Let $$v=u-\pi^{2}/[2(4-\pi)]>0$$. Then $$h_{1}(u)$$ can be rewritten as
\begin{aligned} h_{1}(u)={}&\frac{2}{(4-\pi)^{5}}\bigl[64(4-\pi)^{5}v^{5}+64 \pi(4-\pi)^{4}(7\pi -18)v^{4}\\ &{}+8\pi(4-\pi)^{3}\bigl(9\pi^{4}+74\pi^{3}-684 \pi^{2}+1{,}728\pi-1{,}728\bigr)v^{3}\\ &{}+4\pi^{3}(4-\pi)^{2}\bigl(81\pi^{4}-736 \pi^{3}+2{,}916\pi^{2}-6{,}048\pi+5{,}184\bigr)v^{2}\\ &{}+\pi^{5}(4-\pi) \bigl(27\pi^{5}-324\pi^{4}+2{,}000 \pi^{3}-7{,}272\pi^{2}+13{,}824\pi-10{,}368\bigr)v\\ &{}+4\pi^{7}\bigl(9\pi^{2}-40\pi+48\bigr) ( \pi-3)^{2}\bigr]>0 \end{aligned}
due to all the coefficients of the quintic polynomial being positive. □

### Lemma 2.5

Let $$h(t)$$ be defined by (2.6). Then the following statements are true:
1. (i)

there exists $$t_{1}\in(0, 1)$$ such that $$h(t)>0$$ for $$t\in(0, t_{1})$$ and $$h(t)<0$$ for $$t\in(t_{1}, 1)$$ if $$a\in(0, \pi/\sqrt {2(4-\pi)}]$$;

2. (ii)

there exists $$t_{11}, t_{12}\in(0, 1)$$ with $$t_{11}< t_{12}$$ such that $$h(t)<0$$ for $$t\in(0, t_{11})\cup(t_{12}, 1)$$ and $$h(t)>0$$ for $$t\in(t_{11}, t_{12})$$ if $$a\in(\pi/\sqrt{2(4-\pi)}, \sqrt{\pi+1}+1)$$;

3. (iii)

there exists $$t_{1}^{\ast}\in(0, 1)$$ such that $$h(t)<0$$ for $$t\in(0, t_{1}^{\ast})$$ and $$h(t)>0$$ for $$t\in(t_{1}^{\ast}, 1)$$ if $$a\in[\sqrt{\pi+1}+1, \infty)$$.

### Proof

It follows from (2.6) that
\begin{aligned}& h(0)=\pi^{2}-2(4-\pi)a^{2}=-2(4-\pi) \biggl(a+ \frac{\pi}{\sqrt{2(4-\pi )}} \biggr) \biggl(a-\frac{\pi}{\sqrt{2(4-\pi)}} \biggr), \end{aligned}
(2.12)
\begin{aligned}& \begin{aligned}[b] h(1)&=4a^{3}-2(4-\pi)a^{2}-8\pi a-2 \pi^{2}\\ &=2(\pi+2a) (a+\sqrt{\pi+1}-1)\bigl[a-(\sqrt{\pi+1}+1)\bigr], \end{aligned} \end{aligned}
(2.13)
\begin{aligned}& h^{\prime}(t)=-6\pi at^{2}-6\pi^{2}t+2a \bigl(2a^{2}-3\pi\bigr), \end{aligned}
(2.14)
\begin{aligned}& h^{\prime}(0)=2a\bigl(2a^{2}-3\pi\bigr)=4a \biggl(a+\frac{\sqrt{6\pi}}{2} \biggr) \biggl(a-\frac{\sqrt{6\pi}}{2} \biggr), \end{aligned}
(2.15)
\begin{aligned}& h^{\prime}(1)=4a^{3}-12\pi a-6\pi^{2}. \end{aligned}
(2.16)

From (2.14) we clearly see that $$h^{\prime}(t)$$ is decreasing and $$h(t)$$ is strictly concave on $$(0, 1)$$. We divide the proof into five cases.
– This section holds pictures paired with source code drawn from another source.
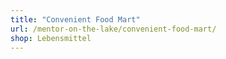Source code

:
 ```yaml
---
title: "Convenient Food Mart"
url: /mentor-on-the-lake/convenient-food-mart/
shop: Lebensmittel
---
```

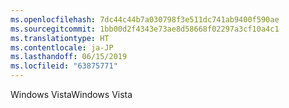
 ```yaml
---
ms.openlocfilehash: 7dc44c44b7a030798f3e511dc741ab9400f590ae
ms.sourcegitcommit: 1bb00d2f4343e73ae8d58668f02297a3cf10a4c1
ms.translationtype: HT
ms.contentlocale: ja-JP
ms.lasthandoff: 06/15/2019
ms.locfileid: "63875771"
---
```

<span data-ttu-id="4100f-101">Windows Vista</span><span class="sxs-lookup"><span data-stu-id="4100f-101">Windows Vista</span></span>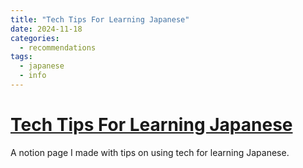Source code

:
 ```yaml
---
title: "Tech Tips For Learning Japanese"
date: 2024-11-18
categories:
  - recommendations
tags:
  - japanese
  - info
---
```


# [Tech Tips For Learning Japanese](https://exultant-fog-445.notion.site/Tech-Tips-For-Learning-Japanese-8a509182f18f485aa6527a419d25f43c)
A notion page I made with tips on using tech for learning Japanese.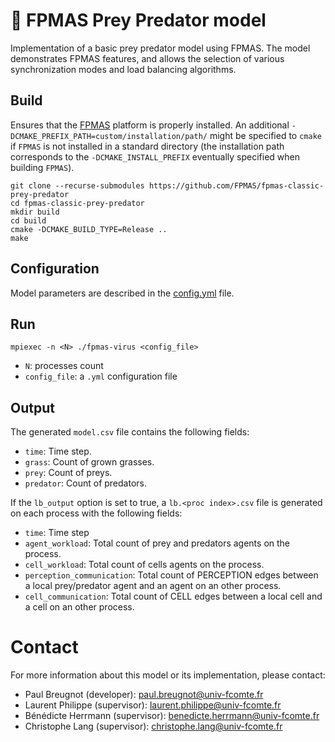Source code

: # :sheep: FPMAS Prey Predator model

Implementation of a basic prey predator model using FPMAS. The model
demonstrates FPMAS features, and allows the selection of various synchronization
modes and load balancing algorithms.

## Build

Ensures that the [FPMAS](https://github.com/FPMAS/FPMAS) platform is properly
installed. An additional `-DCMAKE_PREFIX_PATH=custom/installation/path/` might
be specified to `cmake` if `FPMAS` is not installed in a standard directory
(the installation path corresponds to the `-DCMAKE_INSTALL_PREFIX` eventually
specified when building `FPMAS`).

```
git clone --recurse-submodules https://github.com/FPMAS/fpmas-classic-prey-predator
cd fpmas-classic-prey-predator
mkdir build
cd build
cmake -DCMAKE_BUILD_TYPE=Release ..
make
```

## Configuration

Model parameters are described in the [config.yml](blob/master/config.yml) file.

## Run

```
mpiexec -n <N> ./fpmas-virus <config_file>
```
- `N`: processes count
- `config_file`: a `.yml` configuration file

## Output

The generated `model.csv` file contains the following fields:

- `time`: Time step.
- `grass`: Count of grown grasses.
- `prey`: Count of preys.
- `predator`: Count of predators.

If the `lb_output` option is set to true, a `lb.<proc index>.csv` file is
generated on each process with the following fields:

- `time`: Time step
- `agent_workload`: Total count of prey and predators agents on the process.
- `cell_workload`: Total count of cells agents on the process.
- `perception_communication`: Total count of PERCEPTION edges between a local
  prey/predator agent and an agent on an other process.
- `cell_communication`: Total count of CELL edges between a local
  cell and a cell on an other process.

# Contact

For more information about this model or its implementation, please contact:
- Paul Breugnot (developer): paul.breugnot@univ-fcomte.fr
- Laurent Philippe (supervisor): laurent.philippe@univ-fcomte.fr
- Bénédicte Herrmann (supervisor): benedicte.herrmann@univ-fcomte.fr
- Christophe Lang (supervisor): christophe.lang@univ-fcomte.fr
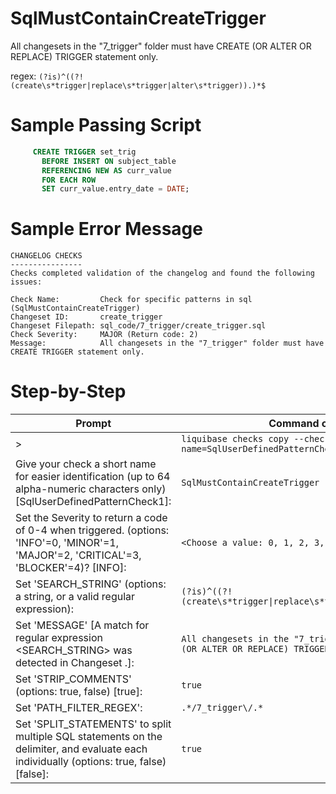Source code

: # SqlMustContainCreateTrigger

All changesets in the "7_trigger" folder must have CREATE (OR ALTER OR REPLACE) TRIGGER statement only.

regex: `(?is)^((?!(create\s*trigger|replace\s*trigger|alter\s*trigger)).)*$`

# Sample Passing Script
``` sql
     CREATE TRIGGER set_trig
       BEFORE INSERT ON subject_table 
       REFERENCING NEW AS curr_value 
       FOR EACH ROW 
       SET curr_value.entry_date = DATE;
```

# Sample Error Message
```
CHANGELOG CHECKS
----------------
Checks completed validation of the changelog and found the following issues:

Check Name:         Check for specific patterns in sql (SqlMustContainCreateTrigger)
Changeset ID:       create_trigger
Changeset Filepath: sql_code/7_trigger/create_trigger.sql
Check Severity:     MAJOR (Return code: 2)
Message:            All changesets in the "7_trigger" folder must have CREATE TRIGGER statement only.
```
# Step-by-Step

| Prompt | Command or User Input |
| ------ | ----------------------|
| > | `liquibase checks copy --check-name=SqlUserDefinedPatternCheck` |
| Give your check a short name for easier identification (up to 64 alpha-numeric characters only) [SqlUserDefinedPatternCheck1]: | `SqlMustContainCreateTrigger` |
| Set the Severity to return a code of 0-4 when triggered. (options: 'INFO'=0, 'MINOR'=1, 'MAJOR'=2, 'CRITICAL'=3, 'BLOCKER'=4)? [INFO]: | `<Choose a value: 0, 1, 2, 3, 4>` |
| Set 'SEARCH_STRING' (options: a string, or a valid regular expression): | `(?is)^((?!(create\s*trigger\|replace\s*trigger\|alter\s*trigger)).)*$` |
| Set 'MESSAGE' [A match for regular expression <SEARCH_STRING> was detected in Changeset <CHANGESET>.]: | `All changesets in the "7_trigger" folder must have CREATE (OR ALTER OR REPLACE) TRIGGER statement only.` |
| Set 'STRIP_COMMENTS' (options: true, false) [true]: | `true` |
| Set 'PATH_FILTER_REGEX': | `.*/7_trigger\/.*` |
| Set 'SPLIT_STATEMENTS' to split multiple SQL statements on the delimiter, and evaluate each individually (options: true, false) [false]: | `true` |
Case 1 $$a\in(0, \pi/\sqrt{2(4-\pi}))$$. Then (2.12) and (2.13) lead to
$$h(0)>0,\qquad h(1)< 0.$$
(2.17)

Therefore, the desired assertion follows easily from (2.17) and the concavity of h on $$(0, 1)$$ together with Lemma 2.3.

Case 2 $$a=\pi/\sqrt{2(4-\pi})$$. Then (2.12), (2.13), (2.15), and (2.16) give
\begin{aligned}& h(0)=0,\qquad h(1)< 0, \end{aligned}
(2.18)
\begin{aligned}& h^{\prime}(0)>0,\qquad h^{\prime}(1)=-\frac{2\pi^{2}}{\sqrt{2(4-\pi)}} \biggl[\frac{24-7\pi}{4-\pi}+3\sqrt{2(4-\pi)} \biggr]< 0. \end{aligned}
(2.19)

From (2.19) and the monotonicity of $$h^{\prime}(t)$$ on $$(0, 1)$$ we know that there exists $$\lambda\in(0, 1)$$ such that $$h(t)$$ is increasing on $$(0, \lambda]$$ and decreasing on $$[\lambda, 1)$$. Therefore, the desired result follows from (2.18) and the piecewise monotonicity of $$h(t)$$ on $$(0, 1)$$.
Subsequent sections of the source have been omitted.